Task directions: Every entry is to be returned unchanged, and no picture is to be included.

Stored items from a collection
-*-

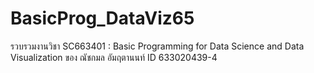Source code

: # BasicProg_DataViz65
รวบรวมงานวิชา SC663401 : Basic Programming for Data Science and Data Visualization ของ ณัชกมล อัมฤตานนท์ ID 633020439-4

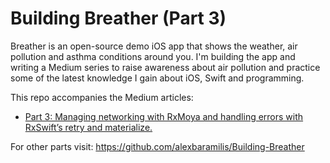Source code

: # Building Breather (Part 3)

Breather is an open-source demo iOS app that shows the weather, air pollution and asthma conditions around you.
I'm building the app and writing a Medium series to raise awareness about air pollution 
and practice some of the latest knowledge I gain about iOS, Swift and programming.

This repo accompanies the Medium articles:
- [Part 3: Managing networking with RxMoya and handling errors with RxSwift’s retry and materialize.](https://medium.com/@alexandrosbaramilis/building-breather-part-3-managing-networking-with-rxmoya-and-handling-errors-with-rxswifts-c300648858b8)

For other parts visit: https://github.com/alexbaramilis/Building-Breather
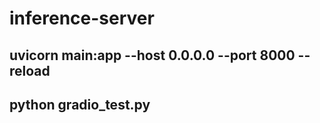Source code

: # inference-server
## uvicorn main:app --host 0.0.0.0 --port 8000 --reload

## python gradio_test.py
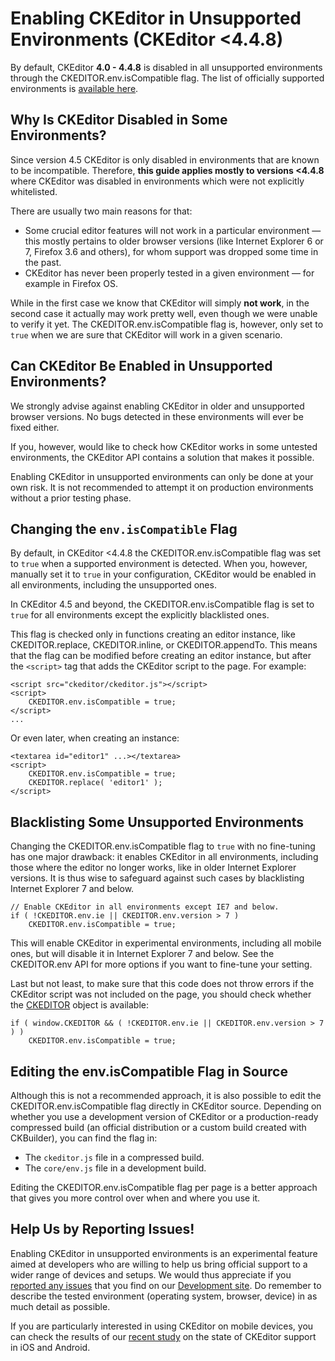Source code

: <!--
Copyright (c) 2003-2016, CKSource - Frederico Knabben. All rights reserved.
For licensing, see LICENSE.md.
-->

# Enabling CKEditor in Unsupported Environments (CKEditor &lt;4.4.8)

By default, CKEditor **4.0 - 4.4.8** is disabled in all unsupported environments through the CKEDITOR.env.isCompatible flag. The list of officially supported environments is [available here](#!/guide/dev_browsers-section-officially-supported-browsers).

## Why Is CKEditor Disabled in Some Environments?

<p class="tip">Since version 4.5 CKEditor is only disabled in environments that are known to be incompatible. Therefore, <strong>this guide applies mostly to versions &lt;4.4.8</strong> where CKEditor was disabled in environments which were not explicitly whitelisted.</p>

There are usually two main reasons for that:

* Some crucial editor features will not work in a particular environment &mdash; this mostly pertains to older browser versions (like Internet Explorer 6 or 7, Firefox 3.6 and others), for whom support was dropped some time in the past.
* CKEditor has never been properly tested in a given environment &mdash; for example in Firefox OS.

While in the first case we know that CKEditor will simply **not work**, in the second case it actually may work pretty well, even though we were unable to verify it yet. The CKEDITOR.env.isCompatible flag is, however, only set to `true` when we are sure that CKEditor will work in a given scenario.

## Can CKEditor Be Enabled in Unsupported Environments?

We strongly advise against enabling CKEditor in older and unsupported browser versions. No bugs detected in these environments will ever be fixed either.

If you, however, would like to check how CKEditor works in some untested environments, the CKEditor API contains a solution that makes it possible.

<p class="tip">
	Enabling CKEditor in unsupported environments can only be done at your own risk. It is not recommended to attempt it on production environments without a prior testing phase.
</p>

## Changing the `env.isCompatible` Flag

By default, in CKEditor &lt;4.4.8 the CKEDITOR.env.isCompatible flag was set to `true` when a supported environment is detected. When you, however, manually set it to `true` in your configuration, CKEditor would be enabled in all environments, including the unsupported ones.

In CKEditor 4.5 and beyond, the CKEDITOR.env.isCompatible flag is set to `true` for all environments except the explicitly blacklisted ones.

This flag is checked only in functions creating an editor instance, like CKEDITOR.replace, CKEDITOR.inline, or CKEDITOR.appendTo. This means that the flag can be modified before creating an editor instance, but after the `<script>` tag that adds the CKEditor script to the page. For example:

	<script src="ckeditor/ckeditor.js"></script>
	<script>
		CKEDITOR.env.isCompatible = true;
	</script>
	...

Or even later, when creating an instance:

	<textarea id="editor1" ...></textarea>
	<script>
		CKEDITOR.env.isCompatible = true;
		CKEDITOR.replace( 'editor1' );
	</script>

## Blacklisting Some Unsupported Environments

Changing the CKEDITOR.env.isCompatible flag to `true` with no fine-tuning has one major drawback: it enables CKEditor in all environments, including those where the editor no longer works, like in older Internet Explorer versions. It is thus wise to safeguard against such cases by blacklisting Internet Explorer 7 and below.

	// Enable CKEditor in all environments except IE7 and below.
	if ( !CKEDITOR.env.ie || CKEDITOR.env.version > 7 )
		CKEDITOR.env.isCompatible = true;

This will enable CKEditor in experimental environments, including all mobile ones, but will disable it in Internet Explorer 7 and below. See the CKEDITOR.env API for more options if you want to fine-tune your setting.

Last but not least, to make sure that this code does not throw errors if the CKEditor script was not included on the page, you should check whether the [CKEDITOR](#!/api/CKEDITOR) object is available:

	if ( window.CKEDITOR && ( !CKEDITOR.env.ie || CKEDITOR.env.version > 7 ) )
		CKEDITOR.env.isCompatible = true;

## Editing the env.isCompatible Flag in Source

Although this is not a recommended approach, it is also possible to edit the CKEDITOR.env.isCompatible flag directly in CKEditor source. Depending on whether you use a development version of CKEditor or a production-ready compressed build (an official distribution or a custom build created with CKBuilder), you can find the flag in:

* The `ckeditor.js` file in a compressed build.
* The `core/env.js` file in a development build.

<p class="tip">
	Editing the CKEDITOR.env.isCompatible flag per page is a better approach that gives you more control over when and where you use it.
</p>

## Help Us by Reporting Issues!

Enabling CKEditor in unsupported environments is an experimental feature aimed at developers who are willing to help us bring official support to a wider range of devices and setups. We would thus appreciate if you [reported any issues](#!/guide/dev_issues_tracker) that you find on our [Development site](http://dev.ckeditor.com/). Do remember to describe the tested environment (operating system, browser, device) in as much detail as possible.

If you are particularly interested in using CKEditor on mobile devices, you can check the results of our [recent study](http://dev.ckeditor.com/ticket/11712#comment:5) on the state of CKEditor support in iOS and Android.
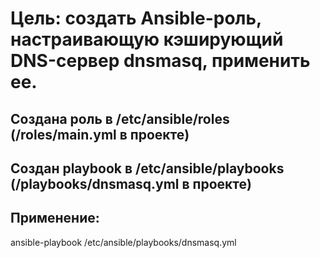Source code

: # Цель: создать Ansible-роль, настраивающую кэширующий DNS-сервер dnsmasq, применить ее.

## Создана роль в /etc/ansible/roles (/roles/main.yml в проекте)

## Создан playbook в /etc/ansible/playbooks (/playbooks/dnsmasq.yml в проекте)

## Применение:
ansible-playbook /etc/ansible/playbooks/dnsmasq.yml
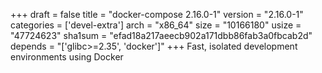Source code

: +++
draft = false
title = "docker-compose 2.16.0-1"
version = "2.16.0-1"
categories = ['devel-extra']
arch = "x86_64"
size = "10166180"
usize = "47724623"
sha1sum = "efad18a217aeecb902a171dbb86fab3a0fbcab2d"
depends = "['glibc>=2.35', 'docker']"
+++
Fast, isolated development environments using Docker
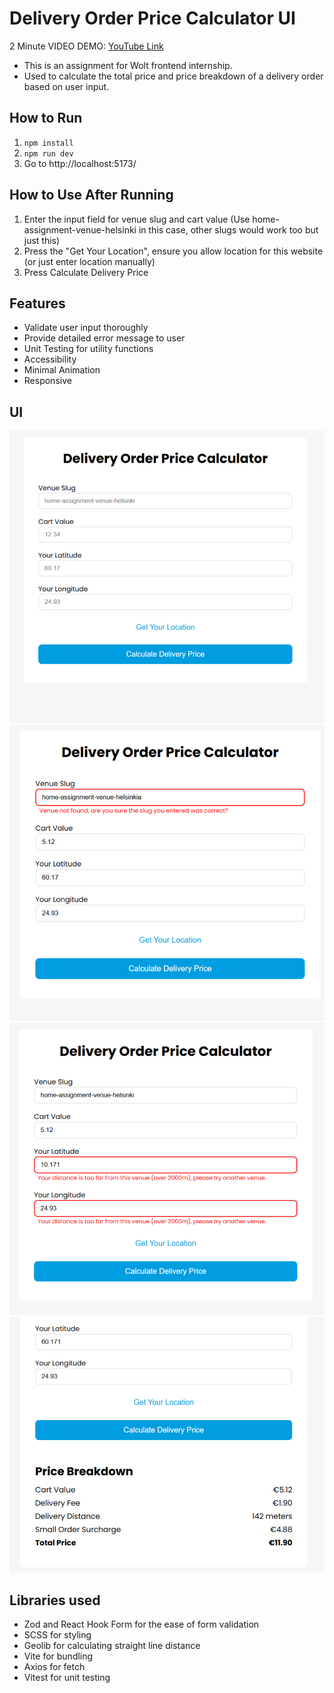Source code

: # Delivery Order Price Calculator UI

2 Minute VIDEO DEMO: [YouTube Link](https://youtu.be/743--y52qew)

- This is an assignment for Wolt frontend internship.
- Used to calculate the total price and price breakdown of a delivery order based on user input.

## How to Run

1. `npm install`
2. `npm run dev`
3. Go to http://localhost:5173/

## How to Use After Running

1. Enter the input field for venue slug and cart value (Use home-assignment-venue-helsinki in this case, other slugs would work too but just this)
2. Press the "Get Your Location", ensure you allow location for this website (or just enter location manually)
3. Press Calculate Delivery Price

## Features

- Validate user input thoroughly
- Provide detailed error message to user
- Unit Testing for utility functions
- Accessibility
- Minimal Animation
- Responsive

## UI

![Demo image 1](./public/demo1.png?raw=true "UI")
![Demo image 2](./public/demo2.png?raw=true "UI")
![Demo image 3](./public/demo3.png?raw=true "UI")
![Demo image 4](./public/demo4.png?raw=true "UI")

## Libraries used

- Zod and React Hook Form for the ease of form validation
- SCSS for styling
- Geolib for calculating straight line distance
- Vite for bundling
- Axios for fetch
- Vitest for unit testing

-*-

Result below:
Source code

: # BasicProg_DataViz65
รวบรวมงานวิชา SC663401 : Basic Programming for Data Science and Data Visualization ของ ณัชกมล อัมฤตานนท์ ID 633020439-4

Source code

: # Building Breather (Part 3)

Breather is an open-source demo iOS app that shows the weather, air pollution and asthma conditions around you.
I'm building the app and writing a Medium series to raise awareness about air pollution 
and practice some of the latest knowledge I gain about iOS, Swift and programming.

This repo accompanies the Medium articles:
- [Part 3: Managing networking with RxMoya and handling errors with RxSwift’s retry and materialize.](https://medium.com/@alexandrosbaramilis/building-breather-part-3-managing-networking-with-rxmoya-and-handling-errors-with-rxswifts-c300648858b8)

For other parts visit: https://github.com/alexbaramilis/Building-Breather
Source code

: # inference-server
## uvicorn main:app --host 0.0.0.0 --port 8000 --reload

## python gradio_test.py
Source code

: <!--
Copyright (c) 2003-2016, CKSource - Frederico Knabben. All rights reserved.
For licensing, see LICENSE.md.
-->

# Enabling CKEditor in Unsupported Environments (CKEditor &lt;4.4.8)

By default, CKEditor **4.0 - 4.4.8** is disabled in all unsupported environments through the CKEDITOR.env.isCompatible flag. The list of officially supported environments is [available here](#!/guide/dev_browsers-section-officially-supported-browsers).

## Why Is CKEditor Disabled in Some Environments?

<p class="tip">Since version 4.5 CKEditor is only disabled in environments that are known to be incompatible. Therefore, <strong>this guide applies mostly to versions &lt;4.4.8</strong> where CKEditor was disabled in environments which were not explicitly whitelisted.</p>

There are usually two main reasons for that:

* Some crucial editor features will not work in a particular environment &mdash; this mostly pertains to older browser versions (like Internet Explorer 6 or 7, Firefox 3.6 and others), for whom support was dropped some time in the past.
* CKEditor has never been properly tested in a given environment &mdash; for example in Firefox OS.

While in the first case we know that CKEditor will simply **not work**, in the second case it actually may work pretty well, even though we were unable to verify it yet. The CKEDITOR.env.isCompatible flag is, however, only set to `true` when we are sure that CKEditor will work in a given scenario.

## Can CKEditor Be Enabled in Unsupported Environments?

We strongly advise against enabling CKEditor in older and unsupported browser versions. No bugs detected in these environments will ever be fixed either.

If you, however, would like to check how CKEditor works in some untested environments, the CKEditor API contains a solution that makes it possible.

<p class="tip">
	Enabling CKEditor in unsupported environments can only be done at your own risk. It is not recommended to attempt it on production environments without a prior testing phase.
</p>

## Changing the `env.isCompatible` Flag

By default, in CKEditor &lt;4.4.8 the CKEDITOR.env.isCompatible flag was set to `true` when a supported environment is detected. When you, however, manually set it to `true` in your configuration, CKEditor would be enabled in all environments, including the unsupported ones.

In CKEditor 4.5 and beyond, the CKEDITOR.env.isCompatible flag is set to `true` for all environments except the explicitly blacklisted ones.

This flag is checked only in functions creating an editor instance, like CKEDITOR.replace, CKEDITOR.inline, or CKEDITOR.appendTo. This means that the flag can be modified before creating an editor instance, but after the `<script>` tag that adds the CKEditor script to the page. For example:

	<script src="ckeditor/ckeditor.js"></script>
	<script>
		CKEDITOR.env.isCompatible = true;
	</script>
	...

Or even later, when creating an instance:

	<textarea id="editor1" ...></textarea>
	<script>
		CKEDITOR.env.isCompatible = true;
		CKEDITOR.replace( 'editor1' );
	</script>

## Blacklisting Some Unsupported Environments

Changing the CKEDITOR.env.isCompatible flag to `true` with no fine-tuning has one major drawback: it enables CKEditor in all environments, including those where the editor no longer works, like in older Internet Explorer versions. It is thus wise to safeguard against such cases by blacklisting Internet Explorer 7 and below.

	// Enable CKEditor in all environments except IE7 and below.
	if ( !CKEDITOR.env.ie || CKEDITOR.env.version > 7 )
		CKEDITOR.env.isCompatible = true;

This will enable CKEditor in experimental environments, including all mobile ones, but will disable it in Internet Explorer 7 and below. See the CKEDITOR.env API for more options if you want to fine-tune your setting.

Last but not least, to make sure that this code does not throw errors if the CKEditor script was not included on the page, you should check whether the [CKEDITOR](#!/api/CKEDITOR) object is available:

	if ( window.CKEDITOR && ( !CKEDITOR.env.ie || CKEDITOR.env.version > 7 ) )
		CKEDITOR.env.isCompatible = true;

## Editing the env.isCompatible Flag in Source

Although this is not a recommended approach, it is also possible to edit the CKEDITOR.env.isCompatible flag directly in CKEditor source. Depending on whether you use a development version of CKEditor or a production-ready compressed build (an official distribution or a custom build created with CKBuilder), you can find the flag in:

* The `ckeditor.js` file in a compressed build.
* The `core/env.js` file in a development build.

<p class="tip">
	Editing the CKEDITOR.env.isCompatible flag per page is a better approach that gives you more control over when and where you use it.
</p>

## Help Us by Reporting Issues!

Enabling CKEditor in unsupported environments is an experimental feature aimed at developers who are willing to help us bring official support to a wider range of devices and setups. We would thus appreciate if you [reported any issues](#!/guide/dev_issues_tracker) that you find on our [Development site](http://dev.ckeditor.com/). Do remember to describe the tested environment (operating system, browser, device) in as much detail as possible.

If you are particularly interested in using CKEditor on mobile devices, you can check the results of our [recent study](http://dev.ckeditor.com/ticket/11712#comment:5) on the state of CKEditor support in iOS and Android.
Source code

: # Цель: создать Ansible-роль, настраивающую кэширующий DNS-сервер dnsmasq, применить ее.

## Создана роль в /etc/ansible/roles (/roles/main.yml в проекте)

## Создан playbook в /etc/ansible/playbooks (/playbooks/dnsmasq.yml в проекте)

## Применение:
ansible-playbook /etc/ansible/playbooks/dnsmasq.yml
Source code

: +++
draft = false
title = "docker-compose 2.16.0-1"
version = "2.16.0-1"
categories = ['devel-extra']
arch = "x86_64"
size = "10166180"
usize = "47724623"
sha1sum = "efad18a217aeecb902a171dbb86fab3a0fbcab2d"
depends = "['glibc>=2.35', 'docker']"
+++
Fast, isolated development environments using Docker
Source code

: # Delivery Order Price Calculator UI

2 Minute VIDEO DEMO: [YouTube Link](https://youtu.be/743--y52qew)

- This is an assignment for Wolt frontend internship.
- Used to calculate the total price and price breakdown of a delivery order based on user input.

## How to Run

1. `npm install`
2. `npm run dev`
3. Go to http://localhost:5173/

## How to Use After Running

1. Enter the input field for venue slug and cart value (Use home-assignment-venue-helsinki in this case, other slugs would work too but just this)
2. Press the "Get Your Location", ensure you allow location for this website (or just enter location manually)
3. Press Calculate Delivery Price

## Features

- Validate user input thoroughly
- Provide detailed error message to user
- Unit Testing for utility functions
- Accessibility
- Minimal Animation
- Responsive

## UI

![Demo image 1](./public/demo1.png?raw=true "UI")
![Demo image 2](./public/demo2.png?raw=true "UI")
![Demo image 3](./public/demo3.png?raw=true "UI")
![Demo image 4](./public/demo4.png?raw=true "UI")

## Libraries used

- Zod and React Hook Form for the ease of form validation
- SCSS for styling
- Geolib for calculating straight line distance
- Vite for bundling
- Axios for fetch
- Vitest for unit testing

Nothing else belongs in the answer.